Supplied information »
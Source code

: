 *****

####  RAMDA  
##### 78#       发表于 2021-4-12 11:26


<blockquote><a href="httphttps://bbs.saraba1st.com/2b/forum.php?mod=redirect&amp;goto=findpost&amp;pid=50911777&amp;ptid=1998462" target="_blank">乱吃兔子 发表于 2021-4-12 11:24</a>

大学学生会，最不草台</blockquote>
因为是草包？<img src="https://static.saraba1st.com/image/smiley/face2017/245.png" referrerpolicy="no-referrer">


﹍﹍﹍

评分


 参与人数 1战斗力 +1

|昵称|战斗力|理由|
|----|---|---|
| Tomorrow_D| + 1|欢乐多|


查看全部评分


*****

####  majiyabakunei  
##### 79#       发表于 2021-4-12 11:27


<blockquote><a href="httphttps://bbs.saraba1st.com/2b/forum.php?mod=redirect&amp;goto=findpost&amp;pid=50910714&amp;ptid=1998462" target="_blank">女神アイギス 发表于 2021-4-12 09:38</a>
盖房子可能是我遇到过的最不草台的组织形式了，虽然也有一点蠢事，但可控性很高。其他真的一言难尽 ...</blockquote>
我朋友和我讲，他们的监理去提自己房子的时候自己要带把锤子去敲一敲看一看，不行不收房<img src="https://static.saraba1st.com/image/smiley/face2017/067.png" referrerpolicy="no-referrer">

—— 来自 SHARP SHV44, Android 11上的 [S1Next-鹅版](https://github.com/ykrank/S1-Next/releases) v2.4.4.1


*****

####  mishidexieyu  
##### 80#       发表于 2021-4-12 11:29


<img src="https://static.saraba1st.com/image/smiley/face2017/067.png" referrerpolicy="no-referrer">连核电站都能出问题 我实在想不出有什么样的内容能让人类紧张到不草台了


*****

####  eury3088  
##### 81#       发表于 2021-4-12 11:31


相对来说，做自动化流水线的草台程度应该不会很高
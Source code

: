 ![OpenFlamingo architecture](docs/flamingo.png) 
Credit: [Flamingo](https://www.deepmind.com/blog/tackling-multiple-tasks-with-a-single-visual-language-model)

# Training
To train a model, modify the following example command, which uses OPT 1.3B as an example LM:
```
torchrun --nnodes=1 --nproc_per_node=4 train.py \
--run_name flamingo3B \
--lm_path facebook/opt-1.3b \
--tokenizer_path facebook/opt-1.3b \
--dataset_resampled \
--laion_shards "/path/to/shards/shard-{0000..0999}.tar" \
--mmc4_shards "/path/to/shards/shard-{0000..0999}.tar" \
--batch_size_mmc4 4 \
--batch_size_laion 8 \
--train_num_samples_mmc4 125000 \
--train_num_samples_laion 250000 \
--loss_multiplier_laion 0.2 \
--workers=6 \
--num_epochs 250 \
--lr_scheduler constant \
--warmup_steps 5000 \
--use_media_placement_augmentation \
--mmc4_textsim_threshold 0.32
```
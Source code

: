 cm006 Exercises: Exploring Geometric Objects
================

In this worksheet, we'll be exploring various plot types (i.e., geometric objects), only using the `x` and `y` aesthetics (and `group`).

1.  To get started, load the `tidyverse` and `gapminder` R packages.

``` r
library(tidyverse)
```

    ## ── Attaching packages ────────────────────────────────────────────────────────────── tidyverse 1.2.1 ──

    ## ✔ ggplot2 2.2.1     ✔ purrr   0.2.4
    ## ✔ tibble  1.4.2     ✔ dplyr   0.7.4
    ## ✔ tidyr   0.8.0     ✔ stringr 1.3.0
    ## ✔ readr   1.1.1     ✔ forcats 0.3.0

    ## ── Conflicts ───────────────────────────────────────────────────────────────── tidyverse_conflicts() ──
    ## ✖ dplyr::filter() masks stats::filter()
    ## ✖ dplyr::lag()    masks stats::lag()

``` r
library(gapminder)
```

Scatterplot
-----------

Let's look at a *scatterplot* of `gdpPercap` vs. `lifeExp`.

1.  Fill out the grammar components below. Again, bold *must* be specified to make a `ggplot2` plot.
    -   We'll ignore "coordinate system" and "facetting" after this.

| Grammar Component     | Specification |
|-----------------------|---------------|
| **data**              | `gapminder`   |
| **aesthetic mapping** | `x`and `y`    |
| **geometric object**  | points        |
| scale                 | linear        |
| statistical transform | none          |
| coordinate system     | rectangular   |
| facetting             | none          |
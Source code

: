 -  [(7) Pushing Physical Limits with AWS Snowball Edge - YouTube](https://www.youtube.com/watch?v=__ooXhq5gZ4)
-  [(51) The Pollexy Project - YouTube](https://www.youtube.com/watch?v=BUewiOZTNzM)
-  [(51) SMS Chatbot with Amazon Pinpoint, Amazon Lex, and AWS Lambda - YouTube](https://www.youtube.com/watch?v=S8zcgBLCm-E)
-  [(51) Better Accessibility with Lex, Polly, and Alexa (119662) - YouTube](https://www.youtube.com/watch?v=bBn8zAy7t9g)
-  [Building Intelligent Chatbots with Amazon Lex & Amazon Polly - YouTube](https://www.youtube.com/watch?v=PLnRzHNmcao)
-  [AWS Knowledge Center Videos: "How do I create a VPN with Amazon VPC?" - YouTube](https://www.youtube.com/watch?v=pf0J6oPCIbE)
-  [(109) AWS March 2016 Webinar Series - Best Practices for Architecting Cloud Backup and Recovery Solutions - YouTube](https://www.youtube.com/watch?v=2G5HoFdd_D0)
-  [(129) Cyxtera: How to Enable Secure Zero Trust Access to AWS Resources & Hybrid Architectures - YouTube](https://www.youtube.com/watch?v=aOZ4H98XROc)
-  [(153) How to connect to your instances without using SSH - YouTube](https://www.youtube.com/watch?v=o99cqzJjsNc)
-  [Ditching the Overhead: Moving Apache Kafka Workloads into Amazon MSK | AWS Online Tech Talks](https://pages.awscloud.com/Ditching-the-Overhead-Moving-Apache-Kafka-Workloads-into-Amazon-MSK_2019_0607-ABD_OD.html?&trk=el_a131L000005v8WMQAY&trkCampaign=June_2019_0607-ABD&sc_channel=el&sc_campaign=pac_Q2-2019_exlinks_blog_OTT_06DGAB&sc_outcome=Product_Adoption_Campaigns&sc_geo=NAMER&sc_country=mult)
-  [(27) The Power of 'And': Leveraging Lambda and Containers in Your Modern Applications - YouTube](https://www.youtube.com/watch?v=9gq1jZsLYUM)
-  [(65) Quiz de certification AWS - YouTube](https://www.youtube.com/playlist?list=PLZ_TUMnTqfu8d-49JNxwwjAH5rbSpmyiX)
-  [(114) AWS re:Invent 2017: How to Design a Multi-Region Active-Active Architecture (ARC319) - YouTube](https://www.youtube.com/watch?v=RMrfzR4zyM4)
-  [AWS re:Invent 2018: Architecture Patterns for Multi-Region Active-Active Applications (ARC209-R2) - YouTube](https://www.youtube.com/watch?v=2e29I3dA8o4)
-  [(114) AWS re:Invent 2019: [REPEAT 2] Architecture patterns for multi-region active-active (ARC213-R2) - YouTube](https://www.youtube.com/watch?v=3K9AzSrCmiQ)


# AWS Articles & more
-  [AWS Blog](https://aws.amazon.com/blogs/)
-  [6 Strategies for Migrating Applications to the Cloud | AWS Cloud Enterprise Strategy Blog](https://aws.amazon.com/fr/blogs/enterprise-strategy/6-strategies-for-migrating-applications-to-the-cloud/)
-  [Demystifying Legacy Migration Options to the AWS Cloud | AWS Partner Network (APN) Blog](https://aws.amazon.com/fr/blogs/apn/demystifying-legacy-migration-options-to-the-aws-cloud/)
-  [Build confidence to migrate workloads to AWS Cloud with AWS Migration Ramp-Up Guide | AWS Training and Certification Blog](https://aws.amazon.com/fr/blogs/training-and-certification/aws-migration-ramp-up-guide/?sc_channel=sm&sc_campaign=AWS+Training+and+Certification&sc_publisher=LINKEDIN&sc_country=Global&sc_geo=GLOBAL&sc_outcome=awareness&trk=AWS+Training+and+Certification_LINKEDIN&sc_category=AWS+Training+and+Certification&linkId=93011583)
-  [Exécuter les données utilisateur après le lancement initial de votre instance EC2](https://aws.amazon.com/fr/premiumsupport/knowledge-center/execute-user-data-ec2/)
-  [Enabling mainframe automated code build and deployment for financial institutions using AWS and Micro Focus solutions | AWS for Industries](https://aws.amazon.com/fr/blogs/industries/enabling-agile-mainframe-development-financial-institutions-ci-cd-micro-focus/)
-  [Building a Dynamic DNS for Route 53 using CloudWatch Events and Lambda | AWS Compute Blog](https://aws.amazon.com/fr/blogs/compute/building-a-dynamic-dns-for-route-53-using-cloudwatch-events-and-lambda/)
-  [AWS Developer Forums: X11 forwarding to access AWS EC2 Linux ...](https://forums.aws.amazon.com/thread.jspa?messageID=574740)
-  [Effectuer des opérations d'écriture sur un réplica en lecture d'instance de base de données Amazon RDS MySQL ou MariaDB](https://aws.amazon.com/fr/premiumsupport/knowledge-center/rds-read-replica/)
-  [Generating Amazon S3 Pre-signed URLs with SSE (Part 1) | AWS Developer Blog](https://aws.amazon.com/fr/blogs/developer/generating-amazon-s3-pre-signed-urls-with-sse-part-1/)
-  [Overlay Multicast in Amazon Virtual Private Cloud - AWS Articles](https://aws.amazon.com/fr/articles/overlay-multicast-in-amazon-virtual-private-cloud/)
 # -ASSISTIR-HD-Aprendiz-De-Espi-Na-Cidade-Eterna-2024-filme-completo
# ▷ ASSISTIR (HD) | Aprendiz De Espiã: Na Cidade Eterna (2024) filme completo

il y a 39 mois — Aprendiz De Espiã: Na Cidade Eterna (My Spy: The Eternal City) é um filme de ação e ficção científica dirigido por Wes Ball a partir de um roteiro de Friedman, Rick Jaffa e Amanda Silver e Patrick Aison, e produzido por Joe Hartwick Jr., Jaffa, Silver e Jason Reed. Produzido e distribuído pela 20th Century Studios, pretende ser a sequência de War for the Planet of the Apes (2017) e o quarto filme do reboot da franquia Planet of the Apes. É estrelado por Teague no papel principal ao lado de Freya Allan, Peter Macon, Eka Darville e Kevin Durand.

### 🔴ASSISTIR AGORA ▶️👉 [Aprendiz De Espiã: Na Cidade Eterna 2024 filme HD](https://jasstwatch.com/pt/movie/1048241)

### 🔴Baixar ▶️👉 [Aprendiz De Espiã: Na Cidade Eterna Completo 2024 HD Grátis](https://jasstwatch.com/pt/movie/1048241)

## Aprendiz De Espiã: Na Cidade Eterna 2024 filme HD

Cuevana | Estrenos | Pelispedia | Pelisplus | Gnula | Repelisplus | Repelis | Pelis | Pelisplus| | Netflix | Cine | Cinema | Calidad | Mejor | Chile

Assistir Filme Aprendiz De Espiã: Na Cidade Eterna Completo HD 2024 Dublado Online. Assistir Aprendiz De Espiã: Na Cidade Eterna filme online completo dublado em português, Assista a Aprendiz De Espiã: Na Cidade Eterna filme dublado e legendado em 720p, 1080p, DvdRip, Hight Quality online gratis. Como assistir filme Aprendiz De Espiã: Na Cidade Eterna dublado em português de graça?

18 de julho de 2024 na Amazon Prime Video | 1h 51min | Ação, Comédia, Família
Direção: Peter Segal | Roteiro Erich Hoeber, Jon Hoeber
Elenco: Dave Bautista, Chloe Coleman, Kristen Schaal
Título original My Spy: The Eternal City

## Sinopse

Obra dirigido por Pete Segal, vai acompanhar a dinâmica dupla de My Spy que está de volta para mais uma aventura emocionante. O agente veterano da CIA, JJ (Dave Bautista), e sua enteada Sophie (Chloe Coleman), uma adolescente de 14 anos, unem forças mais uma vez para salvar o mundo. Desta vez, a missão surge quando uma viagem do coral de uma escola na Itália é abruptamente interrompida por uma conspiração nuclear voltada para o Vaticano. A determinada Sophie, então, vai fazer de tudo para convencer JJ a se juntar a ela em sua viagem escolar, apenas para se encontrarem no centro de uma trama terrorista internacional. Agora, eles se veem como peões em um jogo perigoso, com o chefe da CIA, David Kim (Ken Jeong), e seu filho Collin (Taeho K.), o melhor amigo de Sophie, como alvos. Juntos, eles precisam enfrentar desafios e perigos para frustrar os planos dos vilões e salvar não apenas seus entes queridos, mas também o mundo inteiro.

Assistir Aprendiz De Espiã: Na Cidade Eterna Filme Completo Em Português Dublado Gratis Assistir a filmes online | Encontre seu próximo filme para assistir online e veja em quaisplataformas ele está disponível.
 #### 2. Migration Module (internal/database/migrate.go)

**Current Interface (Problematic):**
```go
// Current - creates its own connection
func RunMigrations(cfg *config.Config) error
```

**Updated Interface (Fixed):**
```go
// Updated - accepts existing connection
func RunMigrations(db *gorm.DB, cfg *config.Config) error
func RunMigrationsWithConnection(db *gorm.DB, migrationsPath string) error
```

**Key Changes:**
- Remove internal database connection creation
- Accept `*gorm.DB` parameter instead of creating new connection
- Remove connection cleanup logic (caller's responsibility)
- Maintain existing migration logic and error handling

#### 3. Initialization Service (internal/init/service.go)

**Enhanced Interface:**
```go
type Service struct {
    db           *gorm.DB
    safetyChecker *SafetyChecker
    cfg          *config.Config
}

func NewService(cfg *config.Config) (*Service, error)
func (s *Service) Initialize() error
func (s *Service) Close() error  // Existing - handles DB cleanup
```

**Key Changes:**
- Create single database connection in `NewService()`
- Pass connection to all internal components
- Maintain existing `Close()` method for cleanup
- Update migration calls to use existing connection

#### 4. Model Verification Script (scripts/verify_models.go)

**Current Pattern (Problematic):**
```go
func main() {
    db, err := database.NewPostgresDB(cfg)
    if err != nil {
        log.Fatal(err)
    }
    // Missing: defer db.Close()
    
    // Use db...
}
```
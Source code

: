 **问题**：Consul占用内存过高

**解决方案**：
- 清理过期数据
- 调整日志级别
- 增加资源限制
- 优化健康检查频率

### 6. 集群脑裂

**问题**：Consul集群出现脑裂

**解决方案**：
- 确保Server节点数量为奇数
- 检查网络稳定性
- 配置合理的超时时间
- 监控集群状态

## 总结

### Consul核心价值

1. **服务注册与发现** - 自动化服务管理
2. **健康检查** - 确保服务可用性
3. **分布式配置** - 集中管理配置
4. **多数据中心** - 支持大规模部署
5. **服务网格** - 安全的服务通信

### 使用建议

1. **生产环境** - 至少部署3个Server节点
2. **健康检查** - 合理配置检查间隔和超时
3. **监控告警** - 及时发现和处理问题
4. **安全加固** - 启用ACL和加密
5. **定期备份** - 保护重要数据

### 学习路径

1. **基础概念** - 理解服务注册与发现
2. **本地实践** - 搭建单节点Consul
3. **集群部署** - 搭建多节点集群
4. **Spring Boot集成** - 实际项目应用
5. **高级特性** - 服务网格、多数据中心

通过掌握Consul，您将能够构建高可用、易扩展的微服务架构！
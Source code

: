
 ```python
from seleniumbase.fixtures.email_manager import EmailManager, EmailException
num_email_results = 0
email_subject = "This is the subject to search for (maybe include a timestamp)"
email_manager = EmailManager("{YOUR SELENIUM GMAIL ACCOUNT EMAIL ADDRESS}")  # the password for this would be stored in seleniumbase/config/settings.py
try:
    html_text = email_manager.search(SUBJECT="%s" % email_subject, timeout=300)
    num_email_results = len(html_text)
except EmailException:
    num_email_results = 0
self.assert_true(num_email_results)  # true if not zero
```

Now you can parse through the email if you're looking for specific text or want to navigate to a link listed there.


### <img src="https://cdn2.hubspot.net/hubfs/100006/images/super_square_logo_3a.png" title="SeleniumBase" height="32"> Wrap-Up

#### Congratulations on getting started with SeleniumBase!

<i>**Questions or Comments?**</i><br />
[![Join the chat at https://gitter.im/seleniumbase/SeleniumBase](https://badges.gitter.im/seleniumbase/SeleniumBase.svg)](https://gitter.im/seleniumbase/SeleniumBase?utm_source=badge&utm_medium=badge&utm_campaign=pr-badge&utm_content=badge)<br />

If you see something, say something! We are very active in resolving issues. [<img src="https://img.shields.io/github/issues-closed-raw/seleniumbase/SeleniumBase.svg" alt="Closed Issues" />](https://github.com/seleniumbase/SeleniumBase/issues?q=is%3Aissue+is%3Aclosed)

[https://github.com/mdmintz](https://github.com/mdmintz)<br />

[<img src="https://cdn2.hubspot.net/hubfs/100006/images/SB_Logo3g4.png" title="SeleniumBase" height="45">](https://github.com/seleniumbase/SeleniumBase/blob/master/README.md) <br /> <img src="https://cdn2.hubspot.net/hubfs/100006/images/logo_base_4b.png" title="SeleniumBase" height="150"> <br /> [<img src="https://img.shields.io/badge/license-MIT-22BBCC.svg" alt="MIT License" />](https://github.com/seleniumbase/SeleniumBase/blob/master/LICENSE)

Requirement » Copy word for word the stretch of entries above from the line that has "SSH - YouTube](https://www.youtube.com/watch?v=o99cqzJjsNc)" through the line that has "the Overhead: Moving", both ends included, and nothing outside it.

Result below »
-  [(153) How to connect to your instances without using SSH - YouTube](https://www.youtube.com/watch?v=o99cqzJjsNc)
-  [Ditching the Overhead: Moving Apache Kafka Workloads into Amazon MSK | AWS Online Tech Talks](https://pages.awscloud.com/Ditching-the-Overhead-Moving-Apache-Kafka-Workloads-into-Amazon-MSK_2019_0607-ABD_OD.html?&trk=el_a131L000005v8WMQAY&trkCampaign=June_2019_0607-ABD&sc_channel=el&sc_campaign=pac_Q2-2019_exlinks_blog_OTT_06DGAB&sc_outcome=Product_Adoption_Campaigns&sc_geo=NAMER&sc_country=mult)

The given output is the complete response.